While watching Netflix, I came to a movie called Walt Before Mickey. Growing up on Disney movies and hearing my parents talk about his story to creating his amazing industry, I couldn’t help but watch it. Walt Before Mickey is an independent 2015 biographical drama film about the early years of Walt Disney and the book Walt Before Mickey: Disney’s Early Years, 1919–1928 by Timothy S. Susanin. At a young age, Walt’s father, who didn’t really support his drawing, got ill and his family relocated to Kansas City. After his first job as a drawer for a filming company, Walt began to start his own animation business with some great friends who were cartoonists at his previous job. Walt’s company Laugh-O-Grams bankruptcy and became homeless, making good friends with a mouse who found his way into Walt’s old office. Walt then moved to Los Angeles, CA to try again at creating his own business and asked his brother Roy Disney to help with the business side, which Walt admitted he was not very good at. Before almost hitting rock bottom again, on his way home on a train, with his then fiancé Lillian, Walt saw mouse ears in the clouds and drew up who became Mickey Mouse.
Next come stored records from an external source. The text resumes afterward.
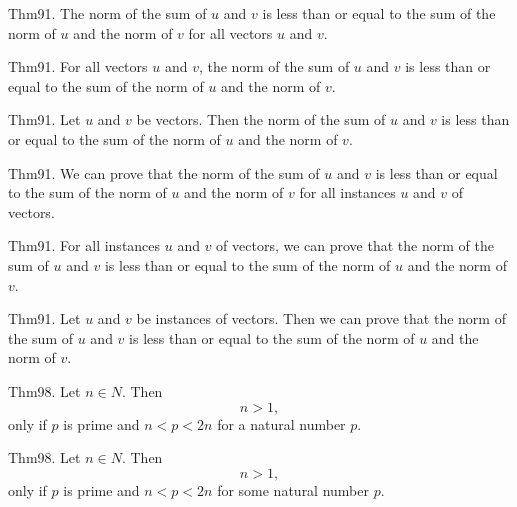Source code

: \documentclass{article}
\begin{document}
Thm91. The norm of the sum of $u$ and $v$ is less than or equal to the sum of the norm of $u$ and the norm of $v$ for all vectors $u$ and $v$.

Thm91. For all vectors $u$ and $v$, the norm of the sum of $u$ and $v$ is less than or equal to the sum of the norm of $u$ and the norm of $v$.

Thm91. Let $u$ and $v$ be vectors. Then the norm of the sum of $u$ and $v$ is less than or equal to the sum of the norm of $u$ and the norm of $v$.

Thm91. We can prove that the norm of the sum of $u$ and $v$ is less than or equal to the sum of the norm of $u$ and the norm of $v$ for all instances $u$ and $v$ of vectors.

Thm91. For all instances $u$ and $v$ of vectors, we can prove that the norm of the sum of $u$ and $v$ is less than or equal to the sum of the norm of $u$ and the norm of $v$.

Thm91. Let $u$ and $v$ be instances of vectors. Then we can prove that the norm of the sum of $u$ and $v$ is less than or equal to the sum of the norm of $u$ and the norm of $v$.

Thm98. Let $n \in N$. Then $$n > 1,$$ only if $p$ is prime and $n < p < 2 n$ for a natural number $p$.

Thm98. Let $n \in N$. Then $$n > 1,$$ only if $p$ is prime and $n < p < 2 n$ for some natural number $p$.
\end{document}
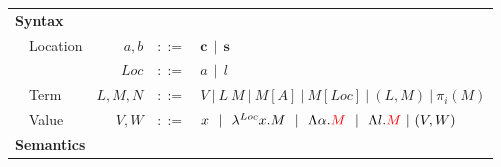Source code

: \documentclass[a4paper]{article}
\theoremstyle{plain}
\theoremstyle{definition}
\newcommand{\ruleverticalsep}{0.5cm}
\newcommand{\client}{\textbf{c}}
\newcommand{\server}{\textbf{s}}
\newcommand{\Loc}{Loc}
\begin{document}
\begin{figure}[h]
\centering
\begin{tabular}{ l  l  r  c  l }
\multicolumn{5}{l}{\textbf{Syntax}} \\
 & Location & $a,b$   & $::=$ & $\client \ \ | \  \  \server$ \\
 &          & $\Loc$  & $::=$  & $a  \ \ |  \ \ l$ \\
 & Term     & $L,M,N$ & $::=$  & $V  \ | \  L \ M  \ | \  M[A]  \ | \  M[\Loc]  \ | \  (L,M)  \ |  \ \pi_i(M)$ \\
 & Value & $V,W$ & $::=$ & $x  \ \ |  \ \ \lambda^{Loc} x.M  \ \ |  \ \ \Lambda\alpha.{\color{red} M}  \ \ |  \ \ \Lambda l.{\color{red} M} \ | \ (V,W)$ \\[\ruleverticalsep]
\multicolumn{5}{l}{\textbf{Semantics}} \\
\end{tabular}


\end{figure}
\end{document}
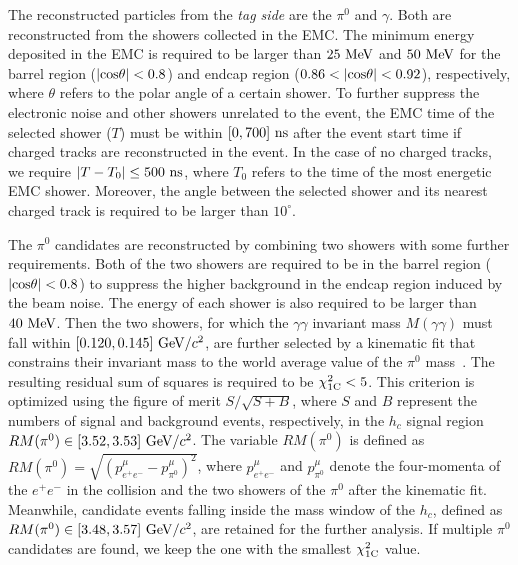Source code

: \documentclass[twocolumn,showpacs,aps,prl]{revtex4-2}
\begin{document}
The reconstructed particles from the \textit{tag side} are the $\pi^0$ and $\gamma$.  Both are reconstructed from the showers collected in the EMC. The minimum energy deposited in the EMC is required to be larger than $25~{\rm MeV}$ and $50~{\rm MeV}$ for the barrel region ($|{\rm cos}\theta|<0.8$) and endcap region ($0.86<|{\rm cos}\theta|<0.92$), respectively, where $\theta$ refers to the polar angle of a certain shower. To further suppress the electronic noise and other showers unrelated to the event, the EMC time of the selected shower ($T$) must be within $[0, 700]~{\rm ns}$ after the event start time if charged tracks are reconstructed in the event. In the case of no charged tracks, we require $|T-T_0| \leq 500~{\rm ns}$, where $T_0$ refers to the time of the most energetic EMC shower. Moreover, the angle between the selected shower and its nearest charged track is required to be larger than $10^{\circ}$.

The $\pi^0$ candidates are reconstructed by combining two showers with some further requirements. Both of the two showers are required to be in the barrel region ($|{\rm cos}\theta|<0.8$) to suppress the higher background in the endcap region induced by the beam noise. The energy of each shower is also required to be larger than $40~{\rm MeV}$. Then the two showers, for which the $\gamma\gamma$ invariant mass $M(\gamma\gamma)$ must fall within $[0.120, 0.145]~{\rm GeV}/c^2$, are further selected by a kinematic fit that constrains their invariant mass to the world average value of the $\pi^0$ mass~\cite{ParticleDataGroup:2024cfk}.  The resulting residual sum of squares is required to be $\chi_{\rm 1C}^{2}<5$. This criterion is optimized using the figure of merit $S/\sqrt{S+B}$, where $S$ and $B$ represent the numbers of signal and background events, respectively, in the $h_c$ signal region
$RM(\pi^0) \in [3.52,3.53]~{\rm GeV}/c^2$. The variable $RM(\pi^0)$ is defined as
$RM(\pi^0) = \sqrt{({p}^\mu_{e^+ e^-} - {p}^\mu_{\pi^0})^{2}}$, where ${p}^\mu_{e^+ e^-}$ and ${p}^\mu_{\pi^0}$ denote the four-momenta of the $e^+ e^-$ in the collision and the two showers of the $\pi^0$ after the kinematic fit. Meanwhile, candidate events falling inside the mass window of
the $h_c$, defined as $RM(\pi^0) \in[3.48,3.57]~{\rm GeV}/c^2$, are retained for the further analysis.
If multiple $\pi^0$ candidates are found, we keep the one with the smallest $\chi_{\rm 1C}^{2}$ value.
\end{document}
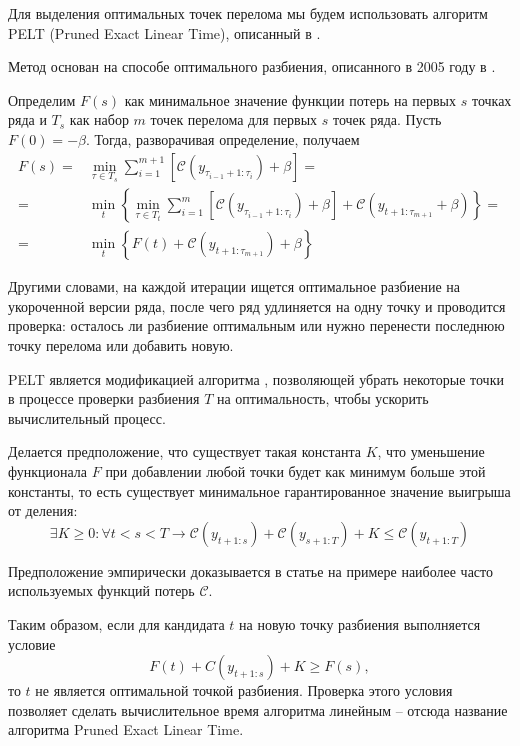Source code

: \par
Для выделения оптимальных точек перелома мы будем использовать алгоритм PELT (Pruned Exact Linear Time), описанный в \cite{pelt}.
\par
Метод основан на способе оптимального разбиения, описанного в 2005 году в \cite{jackson}.
\par
Определим $F(s)$ как минимальное значение функции потерь на первых $s$ точках ряда и $T_s$ как набор $m$ точек перелома для первых $s$ точек ряда. Пусть $F(0) = -\beta$. Тогда, разворачивая определение, получаем
\begin{equation}
    \begin{split}
    F(s) =&\min_{\tau\in T_s}\sum_{i=1}^{m+1}\left[\mathcal{C}(y_{\tau_{i-1}+1:\tau_i})+\beta\right]=\\
    = &\min_{t} \left\{\min_{\tau\in T_t}\sum_{i=1}^{m}\left[\mathcal{C}(y_{\tau_{i-1}+1:\tau_i})+\beta\right]+\mathcal{C}(y_{t+1:\tau_{m+1}}+\beta)\right\} = \\
    = &\min_{t} \left\{ F(t)+\mathcal{C}(y_{t+1:\tau_{m+1}})+\beta\right\}
    \end{split}
\end{equation}

\par
Другими словами, на каждой итерации ищется оптимальное разбиение на укороченной версии ряда, после чего ряд удлиняется на одну точку и проводится проверка: осталось ли разбиение оптимальным или нужно перенести последнюю точку перелома или добавить  новую.
\par
PELT является модификацией алгоритма \cite{jackson}, позволяющей убрать некоторые точки в процессе проверки разбиения $T$ на оптимальность, чтобы ускорить вычислительный процесс. 
\par
Делается предположение, что существует такая константа $K$, что уменьшение функционала $F$ при добавлении любой точки будет как минимум больше этой константы, то есть существует минимальное гарантированное значение выигрыша от деления:
\begin{equation}
    \exists K \geq 0: \forall t < s < T \rightarrow
    \mathcal{C}(y_{t+1:s})+\mathcal{C}(y_{s+1:T})+K \leq \mathcal{C}(y_{t+1:T})
\end{equation}
\par
Предположение эмпирически доказывается в статье \cite{pelt} на примере наиболее часто используемых функций потерь $\mathcal{C}$.
\par
Таким образом, если для кандидата $t$ на новую точку разбиения выполняется условие
\begin{equation}
    F(t)+C\left(y_{t+1:s}\right)+K\geq F(s),
\end{equation}
то $t$ не является оптимальной точкой разбиения. Проверка этого условия позволяет сделать вычислительное время алгоритма линейным – отсюда название алгоритма Pruned Exact Linear Time.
It was a theatrical success; and thus, Walt Disney’s name was seen on the big screen, and his empire was born.

walt disney quotes

Merriam-Webster defines a dream to be “something notable for its beauty, excellence, or enjoyable quality” as well as “a strongly desired goal or purpose something that fully satisfies a wish”.  A dream is something you imagine, and can never be something molded by others. The manner at which you go about making your dream a reality may have mid-course corrections. But your dream is what you imagine abstractly and work to make concrete.

No matter the downfalls he came to, he never failed to ask for help and that people would continue to have hope in his dream. His best friend Ub from his first job, his fiancé Lilian, and his brother Roy were the only ones to stay and see his dream come to fruition. The lesson learned: dreams do not just materialize right in front of you. Working with a loyal support team, a network of teammates, is the only way to achieve your dreams. It has taken me years upon years for me to understand that a battle is not won with one person or even two. DON’T be afraid to ask for help. DON’T listen to negativity, but DO listen to guidance and honest assistance. DON’T tell yourself how hard it is, only what you see down the road. DON’T short change your potential, and laugh much, imagine more, and DO THE IMPOSSIBLE!